GOAL OF THE EXERCISE: Without any omission, reproduce the records that follow.

EXERCISE MATERIALS:
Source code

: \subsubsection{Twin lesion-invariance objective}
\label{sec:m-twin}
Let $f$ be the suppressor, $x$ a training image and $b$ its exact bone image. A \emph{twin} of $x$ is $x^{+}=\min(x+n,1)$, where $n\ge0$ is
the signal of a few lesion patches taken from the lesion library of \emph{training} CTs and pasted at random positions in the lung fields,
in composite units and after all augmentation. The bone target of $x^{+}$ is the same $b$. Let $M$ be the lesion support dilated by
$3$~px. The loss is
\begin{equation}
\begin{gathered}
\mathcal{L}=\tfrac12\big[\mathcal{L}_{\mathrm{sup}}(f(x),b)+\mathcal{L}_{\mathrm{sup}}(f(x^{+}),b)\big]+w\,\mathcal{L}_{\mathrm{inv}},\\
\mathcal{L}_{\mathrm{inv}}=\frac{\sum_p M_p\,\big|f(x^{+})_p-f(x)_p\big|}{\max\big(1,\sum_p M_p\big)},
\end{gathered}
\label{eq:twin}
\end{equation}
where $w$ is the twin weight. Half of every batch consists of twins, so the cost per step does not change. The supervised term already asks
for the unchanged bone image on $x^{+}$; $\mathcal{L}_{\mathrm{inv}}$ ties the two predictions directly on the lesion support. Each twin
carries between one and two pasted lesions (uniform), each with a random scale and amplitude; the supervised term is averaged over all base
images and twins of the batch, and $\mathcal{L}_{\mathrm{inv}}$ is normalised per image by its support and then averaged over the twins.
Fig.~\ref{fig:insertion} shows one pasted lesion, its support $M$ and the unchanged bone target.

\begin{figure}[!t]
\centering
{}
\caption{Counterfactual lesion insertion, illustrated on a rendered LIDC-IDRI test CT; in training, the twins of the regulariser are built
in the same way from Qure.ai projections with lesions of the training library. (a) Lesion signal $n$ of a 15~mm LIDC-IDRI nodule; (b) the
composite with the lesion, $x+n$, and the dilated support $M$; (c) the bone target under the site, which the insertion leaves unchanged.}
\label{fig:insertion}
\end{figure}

COMPLETED EXERCISE:
Source code

: \subsubsection{Twin lesion-invariance objective}
\label{sec:m-twin}
Let $f$ be the suppressor, $x$ a training image and $b$ its exact bone image. A \emph{twin} of $x$ is $x^{+}=\min(x+n,1)$, where $n\ge0$ is
the signal of a few lesion patches taken from the lesion library of \emph{training} CTs and pasted at random positions in the lung fields,
in composite units and after all augmentation. The bone target of $x^{+}$ is the same $b$. Let $M$ be the lesion support dilated by
$3$~px. The loss is
\begin{equation}
\begin{gathered}
\mathcal{L}=\tfrac12\big[\mathcal{L}_{\mathrm{sup}}(f(x),b)+\mathcal{L}_{\mathrm{sup}}(f(x^{+}),b)\big]+w\,\mathcal{L}_{\mathrm{inv}},\\
\mathcal{L}_{\mathrm{inv}}=\frac{\sum_p M_p\,\big|f(x^{+})_p-f(x)_p\big|}{\max\big(1,\sum_p M_p\big)},
\end{gathered}
\label{eq:twin}
\end{equation}
where $w$ is the twin weight. Half of every batch consists of twins, so the cost per step does not change. The supervised term already asks
for the unchanged bone image on $x^{+}$; $\mathcal{L}_{\mathrm{inv}}$ ties the two predictions directly on the lesion support. Each twin
carries between one and two pasted lesions (uniform), each with a random scale and amplitude; the supervised term is averaged over all base
images and twins of the batch, and $\mathcal{L}_{\mathrm{inv}}$ is normalised per image by its support and then averaged over the twins.
Fig.~\ref{fig:insertion} shows one pasted lesion, its support $M$ and the unchanged bone target.

\begin{figure}[!t]
\centering
{}
\caption{Counterfactual lesion insertion, illustrated on a rendered LIDC-IDRI test CT; in training, the twins of the regulariser are built
in the same way from Qure.ai projections with lesions of the training library. (a) Lesion signal $n$ of a 15~mm LIDC-IDRI nodule; (b) the
composite with the lesion, $x+n$, and the dilated support $M$; (c) the bone target under the site, which the insertion leaves unchanged.}
\label{fig:insertion}
\end{figure}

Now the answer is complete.